**Supplied material**
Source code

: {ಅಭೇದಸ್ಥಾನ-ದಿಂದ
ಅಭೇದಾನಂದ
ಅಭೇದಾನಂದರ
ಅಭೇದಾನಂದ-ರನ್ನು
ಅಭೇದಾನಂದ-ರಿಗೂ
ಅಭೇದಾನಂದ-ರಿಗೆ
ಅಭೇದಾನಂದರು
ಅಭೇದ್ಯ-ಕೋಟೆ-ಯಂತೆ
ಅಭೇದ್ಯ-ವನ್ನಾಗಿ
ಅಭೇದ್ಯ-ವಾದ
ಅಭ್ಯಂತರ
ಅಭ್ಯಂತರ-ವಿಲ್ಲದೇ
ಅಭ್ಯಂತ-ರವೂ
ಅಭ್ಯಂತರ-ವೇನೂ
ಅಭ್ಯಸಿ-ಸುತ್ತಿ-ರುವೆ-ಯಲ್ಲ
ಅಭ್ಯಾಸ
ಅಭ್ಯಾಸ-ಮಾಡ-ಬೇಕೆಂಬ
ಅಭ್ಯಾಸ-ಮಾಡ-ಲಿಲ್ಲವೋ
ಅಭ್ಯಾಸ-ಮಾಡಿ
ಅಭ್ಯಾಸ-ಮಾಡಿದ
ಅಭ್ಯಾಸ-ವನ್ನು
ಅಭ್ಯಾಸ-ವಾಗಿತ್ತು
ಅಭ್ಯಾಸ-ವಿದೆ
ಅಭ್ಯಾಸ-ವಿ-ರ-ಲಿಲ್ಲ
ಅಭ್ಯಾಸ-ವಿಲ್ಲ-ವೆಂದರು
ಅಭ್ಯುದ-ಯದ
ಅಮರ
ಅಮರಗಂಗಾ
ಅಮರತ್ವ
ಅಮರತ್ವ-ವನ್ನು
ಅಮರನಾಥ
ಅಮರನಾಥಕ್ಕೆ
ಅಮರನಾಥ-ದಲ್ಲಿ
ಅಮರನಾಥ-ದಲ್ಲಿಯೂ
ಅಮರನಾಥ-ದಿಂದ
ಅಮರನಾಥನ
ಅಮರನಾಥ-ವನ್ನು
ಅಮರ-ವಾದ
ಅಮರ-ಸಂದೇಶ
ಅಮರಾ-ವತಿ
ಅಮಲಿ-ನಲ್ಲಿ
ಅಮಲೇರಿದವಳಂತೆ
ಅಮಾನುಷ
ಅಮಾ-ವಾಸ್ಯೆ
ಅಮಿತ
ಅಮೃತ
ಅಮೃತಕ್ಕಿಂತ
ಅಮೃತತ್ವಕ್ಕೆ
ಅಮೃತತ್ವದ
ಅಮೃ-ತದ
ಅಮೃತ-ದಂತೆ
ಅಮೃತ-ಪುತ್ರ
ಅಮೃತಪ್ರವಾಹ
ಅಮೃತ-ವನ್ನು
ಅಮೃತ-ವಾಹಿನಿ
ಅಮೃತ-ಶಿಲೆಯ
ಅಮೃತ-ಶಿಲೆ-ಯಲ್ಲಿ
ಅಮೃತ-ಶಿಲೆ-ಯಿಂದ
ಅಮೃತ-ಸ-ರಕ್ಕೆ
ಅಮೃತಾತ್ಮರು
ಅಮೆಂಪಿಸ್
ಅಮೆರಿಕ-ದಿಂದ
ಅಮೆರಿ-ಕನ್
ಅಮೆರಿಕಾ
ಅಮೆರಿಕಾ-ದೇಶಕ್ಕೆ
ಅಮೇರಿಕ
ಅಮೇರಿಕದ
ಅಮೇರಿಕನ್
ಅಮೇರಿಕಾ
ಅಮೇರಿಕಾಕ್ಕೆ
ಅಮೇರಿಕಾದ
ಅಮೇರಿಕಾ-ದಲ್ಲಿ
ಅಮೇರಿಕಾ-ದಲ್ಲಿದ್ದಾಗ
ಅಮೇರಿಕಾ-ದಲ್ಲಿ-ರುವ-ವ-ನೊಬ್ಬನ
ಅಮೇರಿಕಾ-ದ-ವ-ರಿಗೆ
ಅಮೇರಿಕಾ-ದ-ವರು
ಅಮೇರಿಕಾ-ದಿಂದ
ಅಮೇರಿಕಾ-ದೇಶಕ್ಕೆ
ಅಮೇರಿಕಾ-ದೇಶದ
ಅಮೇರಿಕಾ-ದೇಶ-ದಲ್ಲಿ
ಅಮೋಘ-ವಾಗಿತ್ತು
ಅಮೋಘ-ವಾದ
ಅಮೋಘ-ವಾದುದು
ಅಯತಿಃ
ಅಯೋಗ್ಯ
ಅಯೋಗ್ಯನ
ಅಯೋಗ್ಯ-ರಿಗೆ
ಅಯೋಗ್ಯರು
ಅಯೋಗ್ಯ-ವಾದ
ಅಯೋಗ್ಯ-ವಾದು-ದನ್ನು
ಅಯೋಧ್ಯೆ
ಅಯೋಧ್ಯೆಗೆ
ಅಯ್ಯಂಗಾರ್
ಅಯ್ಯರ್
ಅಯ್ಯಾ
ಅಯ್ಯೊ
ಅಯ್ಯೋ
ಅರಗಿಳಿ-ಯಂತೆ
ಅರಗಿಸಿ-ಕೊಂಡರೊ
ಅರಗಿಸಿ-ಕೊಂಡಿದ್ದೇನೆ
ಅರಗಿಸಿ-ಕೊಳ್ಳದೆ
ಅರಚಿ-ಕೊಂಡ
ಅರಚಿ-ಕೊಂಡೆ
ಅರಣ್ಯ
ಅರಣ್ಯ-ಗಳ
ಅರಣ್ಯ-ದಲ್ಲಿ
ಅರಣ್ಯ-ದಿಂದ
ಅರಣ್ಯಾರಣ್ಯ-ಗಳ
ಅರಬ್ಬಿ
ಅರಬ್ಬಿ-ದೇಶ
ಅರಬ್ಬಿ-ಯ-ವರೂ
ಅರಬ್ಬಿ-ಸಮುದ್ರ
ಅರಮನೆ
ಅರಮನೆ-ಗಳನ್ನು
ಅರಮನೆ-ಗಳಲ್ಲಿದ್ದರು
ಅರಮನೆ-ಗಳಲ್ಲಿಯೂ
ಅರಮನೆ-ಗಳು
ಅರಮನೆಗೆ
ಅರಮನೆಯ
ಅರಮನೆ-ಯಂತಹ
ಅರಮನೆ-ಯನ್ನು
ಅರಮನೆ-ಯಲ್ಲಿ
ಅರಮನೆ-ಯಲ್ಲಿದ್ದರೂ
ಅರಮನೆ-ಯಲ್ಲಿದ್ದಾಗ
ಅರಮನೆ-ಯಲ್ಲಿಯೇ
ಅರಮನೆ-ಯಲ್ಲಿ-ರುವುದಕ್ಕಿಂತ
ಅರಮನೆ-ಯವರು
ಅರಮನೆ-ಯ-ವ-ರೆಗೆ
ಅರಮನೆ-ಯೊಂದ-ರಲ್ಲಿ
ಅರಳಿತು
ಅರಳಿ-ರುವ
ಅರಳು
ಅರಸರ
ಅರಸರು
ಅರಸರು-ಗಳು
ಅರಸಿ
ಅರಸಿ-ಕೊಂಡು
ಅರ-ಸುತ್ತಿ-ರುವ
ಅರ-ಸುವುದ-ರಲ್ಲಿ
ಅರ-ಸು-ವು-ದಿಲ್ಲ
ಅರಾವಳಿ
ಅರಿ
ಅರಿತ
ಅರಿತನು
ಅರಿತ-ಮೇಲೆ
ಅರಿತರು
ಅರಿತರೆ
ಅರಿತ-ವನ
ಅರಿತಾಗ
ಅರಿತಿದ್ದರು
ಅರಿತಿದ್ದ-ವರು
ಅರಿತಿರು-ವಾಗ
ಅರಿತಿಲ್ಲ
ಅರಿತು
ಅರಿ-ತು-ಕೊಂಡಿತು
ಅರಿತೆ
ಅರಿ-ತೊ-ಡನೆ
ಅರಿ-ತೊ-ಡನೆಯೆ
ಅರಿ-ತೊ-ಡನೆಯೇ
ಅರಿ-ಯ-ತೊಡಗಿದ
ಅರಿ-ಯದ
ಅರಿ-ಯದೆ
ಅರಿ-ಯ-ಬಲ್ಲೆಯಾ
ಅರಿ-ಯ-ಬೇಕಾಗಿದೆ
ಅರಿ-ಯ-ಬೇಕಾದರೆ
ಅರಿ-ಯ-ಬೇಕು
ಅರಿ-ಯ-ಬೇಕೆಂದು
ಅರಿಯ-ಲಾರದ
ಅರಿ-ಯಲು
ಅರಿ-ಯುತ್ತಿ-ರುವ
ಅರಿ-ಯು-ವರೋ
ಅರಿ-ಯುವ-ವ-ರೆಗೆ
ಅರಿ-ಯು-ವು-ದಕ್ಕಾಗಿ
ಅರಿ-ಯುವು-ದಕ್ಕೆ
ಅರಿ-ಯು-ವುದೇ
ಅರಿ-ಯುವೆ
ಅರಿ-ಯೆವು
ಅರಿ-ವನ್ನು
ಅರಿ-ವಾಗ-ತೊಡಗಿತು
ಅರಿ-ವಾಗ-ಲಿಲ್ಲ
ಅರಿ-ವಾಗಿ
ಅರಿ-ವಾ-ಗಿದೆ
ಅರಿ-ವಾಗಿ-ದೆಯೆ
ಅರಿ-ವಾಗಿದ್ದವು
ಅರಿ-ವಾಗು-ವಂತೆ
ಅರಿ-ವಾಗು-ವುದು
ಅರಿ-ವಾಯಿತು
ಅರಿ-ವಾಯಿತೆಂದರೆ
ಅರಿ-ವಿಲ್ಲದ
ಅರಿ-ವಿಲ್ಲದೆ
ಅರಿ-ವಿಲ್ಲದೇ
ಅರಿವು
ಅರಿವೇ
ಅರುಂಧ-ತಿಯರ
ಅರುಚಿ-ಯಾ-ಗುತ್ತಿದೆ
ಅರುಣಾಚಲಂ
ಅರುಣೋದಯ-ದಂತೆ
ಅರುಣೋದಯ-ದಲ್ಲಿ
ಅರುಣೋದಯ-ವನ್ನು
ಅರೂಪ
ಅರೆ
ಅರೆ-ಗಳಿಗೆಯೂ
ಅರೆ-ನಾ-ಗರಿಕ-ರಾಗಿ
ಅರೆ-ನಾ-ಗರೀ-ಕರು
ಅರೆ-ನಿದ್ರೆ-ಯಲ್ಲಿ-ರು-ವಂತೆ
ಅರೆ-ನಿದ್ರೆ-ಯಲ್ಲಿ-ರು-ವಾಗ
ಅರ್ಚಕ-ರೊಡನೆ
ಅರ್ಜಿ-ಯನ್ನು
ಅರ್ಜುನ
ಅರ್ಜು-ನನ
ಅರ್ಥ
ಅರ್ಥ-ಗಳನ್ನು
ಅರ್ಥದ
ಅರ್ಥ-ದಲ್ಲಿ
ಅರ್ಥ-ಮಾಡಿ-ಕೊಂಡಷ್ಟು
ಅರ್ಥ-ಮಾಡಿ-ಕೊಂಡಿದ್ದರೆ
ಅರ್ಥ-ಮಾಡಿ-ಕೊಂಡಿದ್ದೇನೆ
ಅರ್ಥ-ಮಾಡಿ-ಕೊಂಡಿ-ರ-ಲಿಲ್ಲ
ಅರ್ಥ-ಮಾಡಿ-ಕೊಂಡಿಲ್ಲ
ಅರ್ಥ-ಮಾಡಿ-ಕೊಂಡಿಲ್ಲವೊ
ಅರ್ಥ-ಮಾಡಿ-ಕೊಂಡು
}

**What to do**
Please output the lines of the listing above that fall in the stretch from the one with "ಅಭೇದಾನಂದ-ರಿಗೆ" through the one with "ಅರ-ಸುವುದ-ರಲ್ಲಿ", exactly and only those.

**Solution to the exercise**
ಅಭೇದಾನಂದ-ರಿಗೆ
ಅಭೇದಾನಂದರು
ಅಭೇದ್ಯ-ಕೋಟೆ-ಯಂತೆ
ಅಭೇದ್ಯ-ವನ್ನಾಗಿ
ಅಭೇದ್ಯ-ವಾದ
ಅಭ್ಯಂತರ
ಅಭ್ಯಂತರ-ವಿಲ್ಲದೇ
ಅಭ್ಯಂತ-ರವೂ
ಅಭ್ಯಂತರ-ವೇನೂ
ಅಭ್ಯಸಿ-ಸುತ್ತಿ-ರುವೆ-ಯಲ್ಲ
ಅಭ್ಯಾಸ
ಅಭ್ಯಾಸ-ಮಾಡ-ಬೇಕೆಂಬ
ಅಭ್ಯಾಸ-ಮಾಡ-ಲಿಲ್ಲವೋ
ಅಭ್ಯಾಸ-ಮಾಡಿ
ಅಭ್ಯಾಸ-ಮಾಡಿದ
ಅಭ್ಯಾಸ-ವನ್ನು
ಅಭ್ಯಾಸ-ವಾಗಿತ್ತು
ಅಭ್ಯಾಸ-ವಿದೆ
ಅಭ್ಯಾಸ-ವಿ-ರ-ಲಿಲ್ಲ
ಅಭ್ಯಾಸ-ವಿಲ್ಲ-ವೆಂದರು
ಅಭ್ಯುದ-ಯದ
ಅಮರ
ಅಮರಗಂಗಾ
ಅಮರತ್ವ
ಅಮರತ್ವ-ವನ್ನು
ಅಮರನಾಥ
ಅಮರನಾಥಕ್ಕೆ
ಅಮರನಾಥ-ದಲ್ಲಿ
ಅಮರನಾಥ-ದಲ್ಲಿಯೂ
ಅಮರನಾಥ-ದಿಂದ
ಅಮರನಾಥನ
ಅಮರನಾಥ-ವನ್ನು
ಅಮರ-ವಾದ
ಅಮರ-ಸಂದೇಶ
ಅಮರಾ-ವತಿ
ಅಮಲಿ-ನಲ್ಲಿ
ಅಮಲೇರಿದವಳಂತೆ
ಅಮಾನುಷ
ಅಮಾ-ವಾಸ್ಯೆ
ಅಮಿತ
ಅಮೃತ
ಅಮೃತಕ್ಕಿಂತ
ಅಮೃತತ್ವಕ್ಕೆ
ಅಮೃತತ್ವದ
ಅಮೃ-ತದ
ಅಮೃತ-ದಂತೆ
ಅಮೃತ-ಪುತ್ರ
ಅಮೃತಪ್ರವಾಹ
ಅಮೃತ-ವನ್ನು
ಅಮೃತ-ವಾಹಿನಿ
ಅಮೃತ-ಶಿಲೆಯ
ಅಮೃತ-ಶಿಲೆ-ಯಲ್ಲಿ
ಅಮೃತ-ಶಿಲೆ-ಯಿಂದ
ಅಮೃತ-ಸ-ರಕ್ಕೆ
ಅಮೃತಾತ್ಮರು
ಅಮೆಂಪಿಸ್
ಅಮೆರಿಕ-ದಿಂದ
ಅಮೆರಿ-ಕನ್
ಅಮೆರಿಕಾ
ಅಮೆರಿಕಾ-ದೇಶಕ್ಕೆ
ಅಮೇರಿಕ
ಅಮೇರಿಕದ
ಅಮೇರಿಕನ್
ಅಮೇರಿಕಾ
ಅಮೇರಿಕಾಕ್ಕೆ
ಅಮೇರಿಕಾದ
ಅಮೇರಿಕಾ-ದಲ್ಲಿ
ಅಮೇರಿಕಾ-ದಲ್ಲಿದ್ದಾಗ
ಅಮೇರಿಕಾ-ದಲ್ಲಿ-ರುವ-ವ-ನೊಬ್ಬನ
ಅಮೇರಿಕಾ-ದ-ವ-ರಿಗೆ
ಅಮೇರಿಕಾ-ದ-ವರು
ಅಮೇರಿಕಾ-ದಿಂದ
ಅಮೇರಿಕಾ-ದೇಶಕ್ಕೆ
ಅಮೇರಿಕಾ-ದೇಶದ
ಅಮೇರಿಕಾ-ದೇಶ-ದಲ್ಲಿ
ಅಮೋಘ-ವಾಗಿತ್ತು
ಅಮೋಘ-ವಾದ
ಅಮೋಘ-ವಾದುದು
ಅಯತಿಃ
ಅಯೋಗ್ಯ
ಅಯೋಗ್ಯನ
ಅಯೋಗ್ಯ-ರಿಗೆ
ಅಯೋಗ್ಯರು
ಅಯೋಗ್ಯ-ವಾದ
ಅಯೋಗ್ಯ-ವಾದು-ದನ್ನು
ಅಯೋಧ್ಯೆ
ಅಯೋಧ್ಯೆಗೆ
ಅಯ್ಯಂಗಾರ್
ಅಯ್ಯರ್
ಅಯ್ಯಾ
ಅಯ್ಯೊ
ಅಯ್ಯೋ
ಅರಗಿಳಿ-ಯಂತೆ
ಅರಗಿಸಿ-ಕೊಂಡರೊ
ಅರಗಿಸಿ-ಕೊಂಡಿದ್ದೇನೆ
ಅರಗಿಸಿ-ಕೊಳ್ಳದೆ
ಅರಚಿ-ಕೊಂಡ
ಅರಚಿ-ಕೊಂಡೆ
ಅರಣ್ಯ
ಅರಣ್ಯ-ಗಳ
ಅರಣ್ಯ-ದಲ್ಲಿ
ಅರಣ್ಯ-ದಿಂದ
ಅರಣ್ಯಾರಣ್ಯ-ಗಳ
ಅರಬ್ಬಿ
ಅರಬ್ಬಿ-ದೇಶ
ಅರಬ್ಬಿ-ಯ-ವರೂ
ಅರಬ್ಬಿ-ಸಮುದ್ರ
ಅರಮನೆ
ಅರಮನೆ-ಗಳನ್ನು
ಅರಮನೆ-ಗಳಲ್ಲಿದ್ದರು
ಅರಮನೆ-ಗಳಲ್ಲಿಯೂ
ಅರಮನೆ-ಗಳು
ಅರಮನೆಗೆ
ಅರಮನೆಯ
ಅರಮನೆ-ಯಂತಹ
ಅರಮನೆ-ಯನ್ನು
ಅರಮನೆ-ಯಲ್ಲಿ
ಅರಮನೆ-ಯಲ್ಲಿದ್ದರೂ
ಅರಮನೆ-ಯಲ್ಲಿದ್ದಾಗ
ಅರಮನೆ-ಯಲ್ಲಿಯೇ
ಅರಮನೆ-ಯಲ್ಲಿ-ರುವುದಕ್ಕಿಂತ
ಅರಮನೆ-ಯವರು
ಅರಮನೆ-ಯ-ವ-ರೆಗೆ
ಅರಮನೆ-ಯೊಂದ-ರಲ್ಲಿ
ಅರಳಿತು
ಅರಳಿ-ರುವ
ಅರಳು
ಅರಸರ
ಅರಸರು
ಅರಸರು-ಗಳು
ಅರಸಿ
ಅರಸಿ-ಕೊಂಡು
ಅರ-ಸುತ್ತಿ-ರುವ
ಅರ-ಸುವುದ-ರಲ್ಲಿ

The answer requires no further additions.